Would you reproduce exactly the lines below from the one holding "(o *PaymentRequestShippingInformation) GetCountry()" through the one holding "### HasStreetLine1", inclusive, and no others?

##### DATA EXTRACT

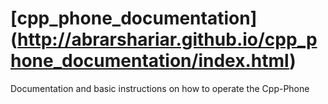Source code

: # [cpp_phone_documentation] (http://abrarshariar.github.io/cpp_phone_documentation/index.html)
Documentation and basic instructions on how to operate the Cpp-Phone
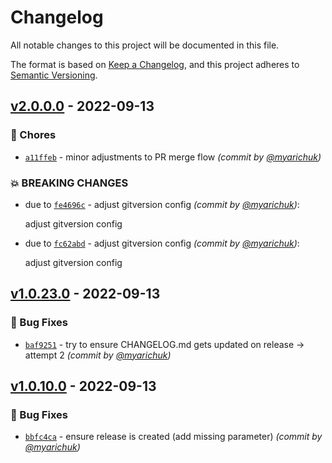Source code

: # Changelog
All notable changes to this project will be documented in this file.

The format is based on [Keep a Changelog](https://keepachangelog.com/en/1.0.0/),
and this project adheres to [Semantic Versioning](https://semver.org/spec/v2.0.0.html).

## [v2.0.0.0] - 2022-09-13
### :wrench: Chores
- [`a11ffeb`](https://github.com/myarichuk/Library.Template/commit/a11ffeb94f3f69328dc26b4ab326957c8274eef6) - minor adjustments to PR merge flow *(commit by [@myarichuk](https://github.com/myarichuk))*

### :boom: BREAKING CHANGES
- due to [`fe4696c`](https://github.com/myarichuk/Library.Template/commit/fe4696c697b5f8816131fe7da24af1bf06a0235b) - adjust gitversion config *(commit by [@myarichuk](https://github.com/myarichuk))*:

  adjust gitversion config

- due to [`fc62abd`](https://github.com/myarichuk/Library.Template/commit/fc62abd3cc8cfef87fa337476fd577a30815c32f) - adjust gitversion config *(commit by [@myarichuk](https://github.com/myarichuk))*:

  adjust gitversion config


## [v1.0.23.0] - 2022-09-13
### :bug: Bug Fixes
- [`baf9251`](https://github.com/myarichuk/Library.Template/commit/baf92514fb00d64d4d4f7cfba46e9ebbc5c8be6f) - try to ensure CHANGELOG.md gets updated on release -> attempt 2 *(commit by [@myarichuk](https://github.com/myarichuk))*


## [v1.0.10.0] - 2022-09-13
### :bug: Bug Fixes
- [`bbfc4ca`](https://github.com/myarichuk/Library.Template/commit/bbfc4ca34650fca71e86bbaa3c177ca892bccf85) - ensure release is created (add missing parameter) *(commit by [@myarichuk](https://github.com/myarichuk))*


[v1.0.10.0]: https://github.com/myarichuk/Library.Template/compare/v1.0.9.0...v1.0.10.0
[v1.0.23.0]: https://github.com/myarichuk/Library.Template/compare/v1.0.22.0...v1.0.23.0
[v2.0.0.0]: https://github.com/myarichuk/Library.Template/compare/v1.0.23.0...v2.0.0.0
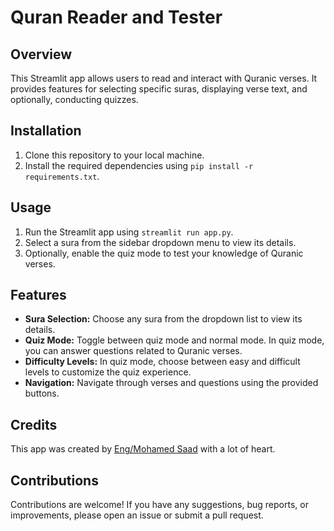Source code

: 
# Quran Reader and Tester

## Overview
This Streamlit app allows users to read and interact with Quranic verses. It provides features for selecting specific suras, displaying verse text, and optionally, conducting quizzes.

## Installation
1. Clone this repository to your local machine.
2. Install the required dependencies using `pip install -r requirements.txt`.

## Usage
1. Run the Streamlit app using `streamlit run app.py`.
2. Select a sura from the sidebar dropdown menu to view its details.
3. Optionally, enable the quiz mode to test your knowledge of Quranic verses.

## Features
- **Sura Selection:** Choose any sura from the dropdown list to view its details.
- **Quiz Mode:** Toggle between quiz mode and normal mode. In quiz mode, you can answer questions related to Quranic verses.
- **Difficulty Levels:** In quiz mode, choose between easy and difficult levels to customize the quiz experience.
- **Navigation:** Navigate through verses and questions using the provided buttons.

## Credits
This app was created by [Eng/Mohamed Saad](https://www.facebook.com/profile.php?id=61557483869983) with a lot of heart. 

## Contributions
Contributions are welcome! If you have any suggestions, bug reports, or improvements, please open an issue or submit a pull request.
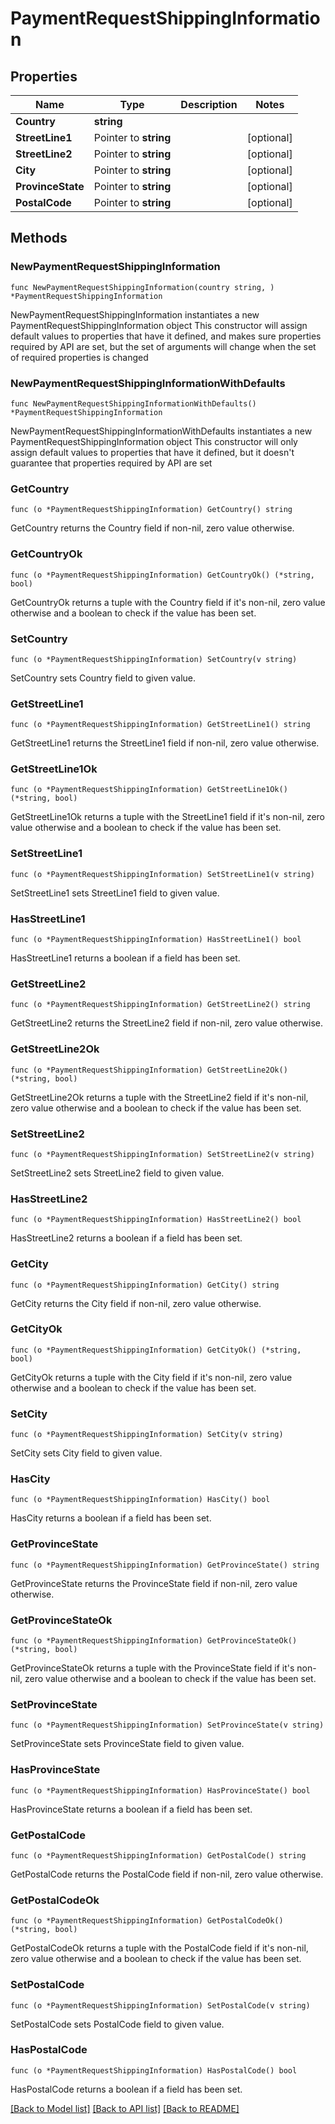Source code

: # PaymentRequestShippingInformation

## Properties

Name | Type | Description | Notes
------------ | ------------- | ------------- | -------------
**Country** | **string** |  | 
**StreetLine1** | Pointer to **string** |  | [optional] 
**StreetLine2** | Pointer to **string** |  | [optional] 
**City** | Pointer to **string** |  | [optional] 
**ProvinceState** | Pointer to **string** |  | [optional] 
**PostalCode** | Pointer to **string** |  | [optional] 

## Methods

### NewPaymentRequestShippingInformation

`func NewPaymentRequestShippingInformation(country string, ) *PaymentRequestShippingInformation`

NewPaymentRequestShippingInformation instantiates a new PaymentRequestShippingInformation object
This constructor will assign default values to properties that have it defined,
and makes sure properties required by API are set, but the set of arguments
will change when the set of required properties is changed

### NewPaymentRequestShippingInformationWithDefaults

`func NewPaymentRequestShippingInformationWithDefaults() *PaymentRequestShippingInformation`

NewPaymentRequestShippingInformationWithDefaults instantiates a new PaymentRequestShippingInformation object
This constructor will only assign default values to properties that have it defined,
but it doesn't guarantee that properties required by API are set

### GetCountry

`func (o *PaymentRequestShippingInformation) GetCountry() string`

GetCountry returns the Country field if non-nil, zero value otherwise.

### GetCountryOk

`func (o *PaymentRequestShippingInformation) GetCountryOk() (*string, bool)`

GetCountryOk returns a tuple with the Country field if it's non-nil, zero value otherwise
and a boolean to check if the value has been set.

### SetCountry

`func (o *PaymentRequestShippingInformation) SetCountry(v string)`

SetCountry sets Country field to given value.


### GetStreetLine1

`func (o *PaymentRequestShippingInformation) GetStreetLine1() string`

GetStreetLine1 returns the StreetLine1 field if non-nil, zero value otherwise.

### GetStreetLine1Ok

`func (o *PaymentRequestShippingInformation) GetStreetLine1Ok() (*string, bool)`

GetStreetLine1Ok returns a tuple with the StreetLine1 field if it's non-nil, zero value otherwise
and a boolean to check if the value has been set.

### SetStreetLine1

`func (o *PaymentRequestShippingInformation) SetStreetLine1(v string)`

SetStreetLine1 sets StreetLine1 field to given value.

### HasStreetLine1

`func (o *PaymentRequestShippingInformation) HasStreetLine1() bool`

HasStreetLine1 returns a boolean if a field has been set.

### GetStreetLine2

`func (o *PaymentRequestShippingInformation) GetStreetLine2() string`

GetStreetLine2 returns the StreetLine2 field if non-nil, zero value otherwise.

### GetStreetLine2Ok

`func (o *PaymentRequestShippingInformation) GetStreetLine2Ok() (*string, bool)`

GetStreetLine2Ok returns a tuple with the StreetLine2 field if it's non-nil, zero value otherwise
and a boolean to check if the value has been set.

### SetStreetLine2

`func (o *PaymentRequestShippingInformation) SetStreetLine2(v string)`

SetStreetLine2 sets StreetLine2 field to given value.

### HasStreetLine2

`func (o *PaymentRequestShippingInformation) HasStreetLine2() bool`

HasStreetLine2 returns a boolean if a field has been set.

### GetCity

`func (o *PaymentRequestShippingInformation) GetCity() string`

GetCity returns the City field if non-nil, zero value otherwise.

### GetCityOk

`func (o *PaymentRequestShippingInformation) GetCityOk() (*string, bool)`

GetCityOk returns a tuple with the City field if it's non-nil, zero value otherwise
and a boolean to check if the value has been set.

### SetCity

`func (o *PaymentRequestShippingInformation) SetCity(v string)`

SetCity sets City field to given value.

### HasCity

`func (o *PaymentRequestShippingInformation) HasCity() bool`

HasCity returns a boolean if a field has been set.

### GetProvinceState

`func (o *PaymentRequestShippingInformation) GetProvinceState() string`

GetProvinceState returns the ProvinceState field if non-nil, zero value otherwise.

### GetProvinceStateOk

`func (o *PaymentRequestShippingInformation) GetProvinceStateOk() (*string, bool)`

GetProvinceStateOk returns a tuple with the ProvinceState field if it's non-nil, zero value otherwise
and a boolean to check if the value has been set.

### SetProvinceState

`func (o *PaymentRequestShippingInformation) SetProvinceState(v string)`

SetProvinceState sets ProvinceState field to given value.

### HasProvinceState

`func (o *PaymentRequestShippingInformation) HasProvinceState() bool`

HasProvinceState returns a boolean if a field has been set.

### GetPostalCode

`func (o *PaymentRequestShippingInformation) GetPostalCode() string`

GetPostalCode returns the PostalCode field if non-nil, zero value otherwise.

### GetPostalCodeOk

`func (o *PaymentRequestShippingInformation) GetPostalCodeOk() (*string, bool)`

GetPostalCodeOk returns a tuple with the PostalCode field if it's non-nil, zero value otherwise
and a boolean to check if the value has been set.

### SetPostalCode

`func (o *PaymentRequestShippingInformation) SetPostalCode(v string)`

SetPostalCode sets PostalCode field to given value.

### HasPostalCode

`func (o *PaymentRequestShippingInformation) HasPostalCode() bool`

HasPostalCode returns a boolean if a field has been set.


[[Back to Model list]](../README.md#documentation-for-models) [[Back to API list]](../README.md#documentation-for-api-endpoints) [[Back to README]](../README.md)


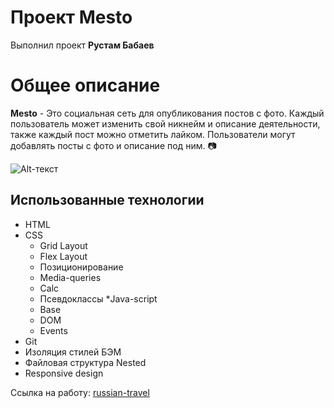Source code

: Проект Mesto
==================

Выполнил проект **Рустам Бабаев**


Общее описание
==============
**Mesto** - Это социальная сеть для опубликования постов с фото. Каждый пользователь может изменить свой никнейм и описание деятельности, также каждый пост можно отметить лайком. Пользователи могут добавлять посты с фото и описание под ним. :camera:

![Alt-текст](https://i.postimg.cc/SxgJcfMX/Mesto.png "header")

## Использованные технологии

* HTML
* CSS
    * Grid Layout
    * Flex Layout
    * Позиционирование
    * Media-queries
    * Calc
    * Псевдоклассы
*Java-script
    * Base
    * DOM
    * Events
* Git
* Изоляция стилей БЭМ
* Файловая структура Nested
* Responsive design

Ссылка на работу: [russian-travel](https://rustam-babaev.github.io/russian-travel/)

##########

▶ _THE COMPLETED TASK_:
`func (o *PaymentRequestShippingInformation) GetCountry() string`

GetCountry returns the Country field if non-nil, zero value otherwise.

### GetCountryOk

`func (o *PaymentRequestShippingInformation) GetCountryOk() (*string, bool)`

GetCountryOk returns a tuple with the Country field if it's non-nil, zero value otherwise
and a boolean to check if the value has been set.

### SetCountry

`func (o *PaymentRequestShippingInformation) SetCountry(v string)`

SetCountry sets Country field to given value.


### GetStreetLine1

`func (o *PaymentRequestShippingInformation) GetStreetLine1() string`

GetStreetLine1 returns the StreetLine1 field if non-nil, zero value otherwise.

### GetStreetLine1Ok

`func (o *PaymentRequestShippingInformation) GetStreetLine1Ok() (*string, bool)`

GetStreetLine1Ok returns a tuple with the StreetLine1 field if it's non-nil, zero value otherwise
and a boolean to check if the value has been set.

### SetStreetLine1

`func (o *PaymentRequestShippingInformation) SetStreetLine1(v string)`

SetStreetLine1 sets StreetLine1 field to given value.

### HasStreetLine1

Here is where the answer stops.